3.7 De door [verzoeker] verzochte vergoeding gaat ver uit boven de financiële regeling die Morres hem op grond van het sociaal plan heeft aangeboden. [verzoeker] is van mening dat het sociaal plan, of een regeling gelijk aan het sociaal plan, op hem niet van toepassing is. Hieruit leidt de rechtbank af dat het verzoek van [verzoeker] dan alleen nog kan zijn ingegeven door de wens om een (hogere) vergoeding toegekend te krijgen. De vraag of het sociaal plan een voor [verzoeker] passende schadevergoeding is, behoort evenmin in de onderhavige ontbindingsprocedure te worden beoordeeld, maar in een kennelijk onredelijk ontslagprocedure ex artikel 7:681 BW, waarbij het zogenaamde ‘gevolgencriterium’ van artikel 7:681 lid 2 onder b BW een belangrijke rol speelt.
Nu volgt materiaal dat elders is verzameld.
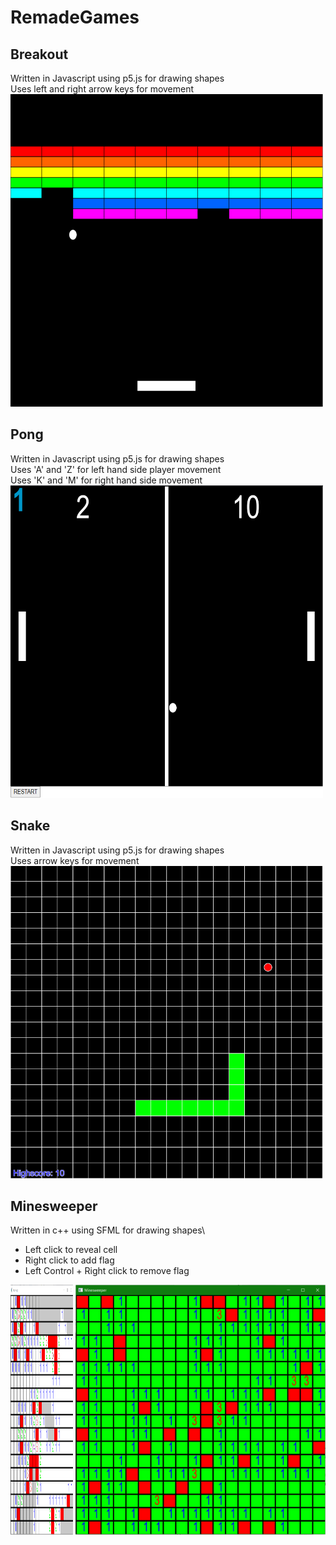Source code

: # RemadeGames
##  Breakout
Written in Javascript using p5.js for drawing shapes\
Uses left and right arrow keys for movement\
<img src="https://github.com/MattR2718/RemadeGames/blob/main/breakout/Breakout.PNG" width="500" height="500">

## Pong
Written in Javascript using p5.js for drawing shapes\
Uses 'A' and 'Z' for left hand side player movement\
Uses 'K' and 'M' for right hand side movement\
<img src="https://github.com/MattR2718/RemadeGames/blob/main/pong/Pong.PNG" width="500" height="500">

## Snake
Written in Javascript using p5.js for drawing shapes\
Uses arrow keys for movement\
<img src="https://github.com/MattR2718/RemadeGames/blob/main/snake/snake.PNG" width="500" height="500">

## Minesweeper
Written in c++ using SFML for drawing shapes\
* Left click to reveal cell
* Right click to add flag
* Left Control + Right click to remove flag
<img src="https://github.com/MattR2718/RemadeGames/blob/main/minesweeper/Mine.PNG" width="100" height="400">
<img src="https://github.com/MattR2718/RemadeGames/blob/main/minesweeper/MineComplete.PNG" width="400" height="400">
3.8 Het hierboven onder 3.4 tot en met 3.6 overwogene leidt tot de conclusie dat [verzoeker] oneigenlijk gebruik maakt van de ontbindingsprocedure ex artikel 7:685 BW. [verzoeker] dient de weg van artikel 7:681 BW te volgen, welke procedure, onder andere gelet op de (ruimere) mogelijkheid voor debat, eventuele bewijslevering en vatbaarheid voor hoger beroep, met meer waarborgen is omgeven dan de onderhavige procedure.
3.9 Uit het vorenoverwogene volgt dat het verzoek van [verzoeker] behoort te worden afgewezen. Morres heeft ter zitting bij monde van haar advocaat herhaald dat zij haar aanbod om [verzoeker] te suppleren overeenkomstig het sociaal plan handhaaft. De rechtbank vertrouwt er op dat zij die toezegging gestand zal doen. [verzoeker] zal dan kunnen beslissen of hij desondanks het ontslag op kennelijke onredelijkheid ter toetsing aan de rechtbank wil voorleggen op de voet van artikel 7:681 BW.
3.10 [verzoeker] zal als de in het ongelijk gestelde partij worden veroordeeld in de kosten van deze procedure.
4. De beslissing.
De rechtbank:
wijst het verzoek af;
veroordeelt [verzoeker] in de proceskosten van Morres en tot op heden begroot op een bedrag van € 452,-- aan salaris procureur.
Deze beschikking is gegeven door mrs. Van der Weide, Peters en Sierkstra en uitge-sproken ter openbare terechtzitting van vrijdag 9 december 2005.